■ **WHAT TO PRODUCE**:
Quote exactly and only this range of lines in the data below: the line that holds "Plane | U15 (Right)" to the line that holds "## 🤝 Gratitude and Thanks", both included.

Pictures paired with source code
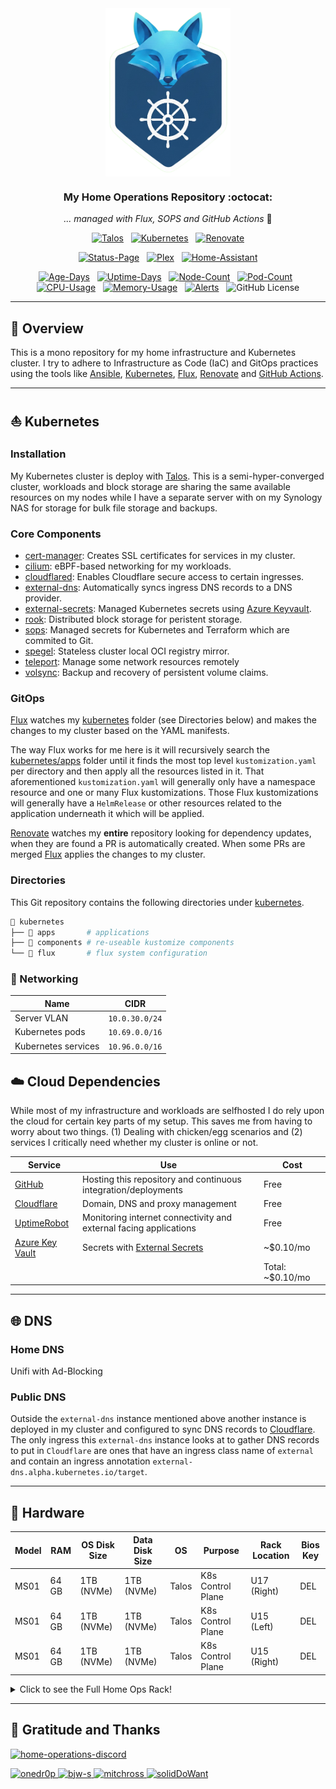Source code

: <div align="center">

<img src="https://raw.githubusercontent.com/binaryn3xus/HomeOps/refs/heads/main/docs/assets/logo.png" align="center" width="200px" height="269px"/>

### My Home Operations Repository :octocat:

_... managed with Flux, SOPS and GitHub Actions_ 🤖

</div>

<div align="center">

[![Talos](https://img.shields.io/endpoint?url=https%3A%2F%2Fkromgo.unscfleet.com%2Ftalos_version&style=for-the-badge&logo=talos&logoColor=white&color=blue&label=%20)](https://talos.dev)&nbsp;&nbsp;
[![Kubernetes](https://img.shields.io/endpoint?url=https%3A%2F%2Fkromgo.unscfleet.com%2Fkubernetes_version&style=for-the-badge&logo=kubernetes&logoColor=white&color=blue&label=%20)](https://kubernetes.io)&nbsp;&nbsp;
[![Renovate](https://img.shields.io/github/actions/workflow/status/binaryn3xus/HomeOps/renovate.yaml?branch=main&label=&logo=renovatebot&style=for-the-badge&color=blue)](https://github.com/binaryn3xus/HomeOps/actions/workflows/renovate.yaml)

</div>

<div align="center">

[![Status-Page](https://img.shields.io/uptimerobot/status/m798346386-6bc92c6b1f9748ebbed8708b?color=brightgreeen&label=Status%20Page&style=for-the-badge&logo=statuspage&logoColor=white)](https://status.unscfleet.com)&nbsp;&nbsp;
[![Plex](https://img.shields.io/uptimerobot/status/m792627751-0264dfd72c060e8b390e6398?logo=plex&logoColor=white&color=brightgreeen&label=Plex&style=for-the-badge)](https://plex.tv)&nbsp;&nbsp;
[![Home-Assistant](https://img.shields.io/uptimerobot/status/m792627687-253e54a4fb0305d78f746aef?logo=homeassistant&logoColor=white&color=brightgreeen&label=Home%20Assistant&style=for-the-badge)](https://www.home-assistant.io/)

</div>

<div align="center">

[![Age-Days](https://img.shields.io/endpoint?url=https%3A%2F%2Fkromgo.unscfleet.com%2Fcluster_age_days&style=flat-square&label=Age)](https://github.com/kashalls/kromgo)&nbsp;&nbsp;
[![Uptime-Days](https://img.shields.io/endpoint?url=https%3A%2F%2Fkromgo.unscfleet.com%2Fcluster_uptime_days&style=flat-square&label=Uptime)](https://github.com/kashalls/kromgo)&nbsp;&nbsp;
[![Node-Count](https://img.shields.io/endpoint?url=https%3A%2F%2Fkromgo.unscfleet.com%2Fcluster_node_count&style=flat-square&label=Nodes)](https://github.com/kashalls/kromgo)&nbsp;&nbsp;
[![Pod-Count](https://img.shields.io/endpoint?url=https%3A%2F%2Fkromgo.unscfleet.com%2Fcluster_pod_count&style=flat-square&label=Pods)](https://github.com/kashalls/kromgo)&nbsp;&nbsp;
[![CPU-Usage](https://img.shields.io/endpoint?url=https%3A%2F%2Fkromgo.unscfleet.com%2Fcluster_cpu_usage&style=flat-square&label=CPU)](https://github.com/kashalls/kromgo)&nbsp;&nbsp;
[![Memory-Usage](https://img.shields.io/endpoint?url=https%3A%2F%2Fkromgo.unscfleet.com%2Fcluster_memory_usage&style=flat-square&label=Memory)](https://github.com/kashalls/kromgo)&nbsp;&nbsp;
[![Alerts](https://img.shields.io/endpoint?url=https%3A%2F%2Fkromgo.unscfleet.com%2Fcluster_alert_count&style=flat-square&label=Alerts)](https://github.com/kashalls/kromgo)&nbsp;&nbsp;
![GitHub License](https://img.shields.io/github/license/binaryn3xus/HomeOps?style=flat-square)

</div>

---

## 📖 Overview

This is a mono repository for my home infrastructure and Kubernetes cluster. I try to adhere to Infrastructure as Code (IaC) and GitOps practices using the tools like [Ansible](https://www.ansible.com/), [Kubernetes](https://kubernetes.io/), [Flux](https://github.com/fluxcd/flux2), [Renovate](https://github.com/renovatebot/renovate) and [GitHub Actions](https://github.com/features/actions).

---

## ⛵ Kubernetes

### Installation

My Kubernetes cluster is deploy with [Talos](https://www.talos.dev). This is a semi-hyper-converged cluster, workloads and block storage are sharing the same available resources on my nodes while I have a separate server with on my Synology NAS for storage for bulk file storage and backups.

### Core Components

- [cert-manager](https://github.com/cert-manager/cert-manager): Creates SSL certificates for services in my cluster.
- [cilium](https://github.com/cilium/cilium): eBPF-based networking for my workloads.
- [cloudflared](https://github.com/cloudflare/cloudflared): Enables Cloudflare secure access to certain ingresses.
- [external-dns](https://github.com/kubernetes-sigs/external-dns): Automatically syncs ingress DNS records to a DNS provider.
- [external-secrets](https://github.com/external-secrets/external-secrets): Managed Kubernetes secrets using [Azure Keyvault](https://azure.microsoft.com/en-us/products/key-vault).
- [rook](https://github.com/rook/rook): Distributed block storage for peristent storage.
- [sops](https://github.com/getsops/sops): Managed secrets for Kubernetes and Terraform which are commited to Git.
- [spegel](https://github.com/spegel-org/spegel): Stateless cluster local OCI registry mirror.
- [teleport](https://goteleport.com/): Manage some network resources remotely
- [volsync](https://github.com/backube/volsync): Backup and recovery of persistent volume claims.

### GitOps

[Flux](https://github.com/fluxcd/flux2) watches my [kubernetes](./kubernetes/) folder (see Directories below) and makes the changes to my cluster based on the YAML manifests.

The way Flux works for me here is it will recursively search the [kubernetes/apps](./kubernetes/apps) folder until it finds the most top level `kustomization.yaml` per directory and then apply all the resources listed in it. That aforementioned `kustomization.yaml` will generally only have a namespace resource and one or many Flux kustomizations. Those Flux kustomizations will generally have a `HelmRelease` or other resources related to the application underneath it which will be applied.

[Renovate](https://github.com/renovatebot/renovate) watches my **entire** repository looking for dependency updates, when they are found a PR is automatically created. When some PRs are merged [Flux](https://github.com/fluxcd/flux2) applies the changes to my cluster.

### Directories

This Git repository contains the following directories under [kubernetes](./kubernetes/).

```sh
📁 kubernetes
├── 📁 apps       # applications
├── 📁 components # re-useable kustomize components
└── 📁 flux       # flux system configuration
```

### 📡 Networking

| Name                | CIDR           |
|---------------------|----------------|
| Server VLAN         | `10.0.30.0/24` |
| Kubernetes pods     | `10.69.0.0/16` |
| Kubernetes services | `10.96.0.0/16` |

## ☁️ Cloud Dependencies

While most of my infrastructure and workloads are selfhosted I do rely upon the cloud for certain key parts of my setup. This saves me from having to worry about two things. (1) Dealing with chicken/egg scenarios and (2) services I critically need whether my cluster is online or not.

| Service                                                                 | Use                                                               | Cost             |
|-------------------------------------------------------------------------|-------------------------------------------------------------------|------------------|
| [GitHub](https://github.com/)                                           | Hosting this repository and continuous integration/deployments    | Free             |
| [Cloudflare](https://www.cloudflare.com/)                               | Domain, DNS and proxy management                                  | Free             |
| [UptimeRobot](https://uptimerobot.com/)                                 | Monitoring internet connectivity and external facing applications | Free             |
| [Azure Key Vault](https://azure.microsoft.com/en-us/products/key-vault) | Secrets with [External Secrets](https://external-secrets.io/)     | ~$0.10/mo        |
|                                                                         |                                                                   | Total: ~$0.10/mo |

---

## 🌐 DNS

### Home DNS

Unifi with Ad-Blocking

### Public DNS

Outside the `external-dns` instance mentioned above another instance is deployed in my cluster and configured to sync DNS records to [Cloudflare](https://www.cloudflare.com/). The only ingress this `external-dns` instance looks at to gather DNS records to put in `Cloudflare` are ones that have an ingress class name of `external` and contain an ingress annotation `external-dns.alpha.kubernetes.io/target`.

---

## 🔧 Hardware

| Model | RAM   | OS Disk Size | Data Disk Size | OS    | Purpose           | Rack Location | Bios Key |
|-------|-------|--------------|----------------|-------|-------------------|---------------|----------|
| MS01  | 64 GB | 1TB (NVMe)   | 1TB (NVMe)     | Talos | K8s Control Plane | U17 (Right)   | DEL      |
| MS01  | 64 GB | 1TB (NVMe)   | 1TB (NVMe)     | Talos | K8s Control Plane | U15 (Left)    | DEL      |
| MS01  | 64 GB | 1TB (NVMe)   | 1TB (NVMe)     | Talos | K8s Control Plane | U15 (Right)  | DEL      |

<details>
  <summary>Click to see the Full Home Ops Rack!</summary>

![ServerRack](/docs/assets/ServerRack_20250206.jpg)

</details>

---

## 🤝 Gratitude and Thanks

[![home-operations-discord](https://img.shields.io/discord/673534664354430999?style=for-the-badge&label=Home-Operations%20Discord&logo=discord&logoColor=white&color=blue)](https://discord.gg/home-operations)

<div>
  <a href="https://github.com/onedr0p" target="_blank">
    <img alt="onedr0p" height="50" width="50" src="https://avatars.githubusercontent.com/u/213795?v=4&size=50"/>
  </a>
  <a href="https://github.com/bjw-s" target="_blank">
    <img alt="bjw-s" height="50" width="50" src="https://avatars.githubusercontent.com/u/6213398?v=4&size=50"/>
  </a>
  <a href="https://github.com/mitchross" target="_blank">
    <img alt="mitchross" height="50" width="50" src="https://avatars.githubusercontent.com/u/6330506?v=4&size=50"/>
  </a>
  <a href="https://github.com/solidDoWant" target="_blank">
    <img alt="solidDoWant" height="50" width="50" src="https://avatars.githubusercontent.com/u/16456946?v=4&size=50"/>
  </a>
</div>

■ **WRITTEN RESPONSE**:
| MS01  | 64 GB | 1TB (NVMe)   | 1TB (NVMe)     | Talos | K8s Control Plane | U15 (Right)  | DEL      |

<details>
  <summary>Click to see the Full Home Ops Rack!</summary>

![ServerRack](/docs/assets/ServerRack_20250206.jpg)

</details>

---

## 🤝 Gratitude and Thanks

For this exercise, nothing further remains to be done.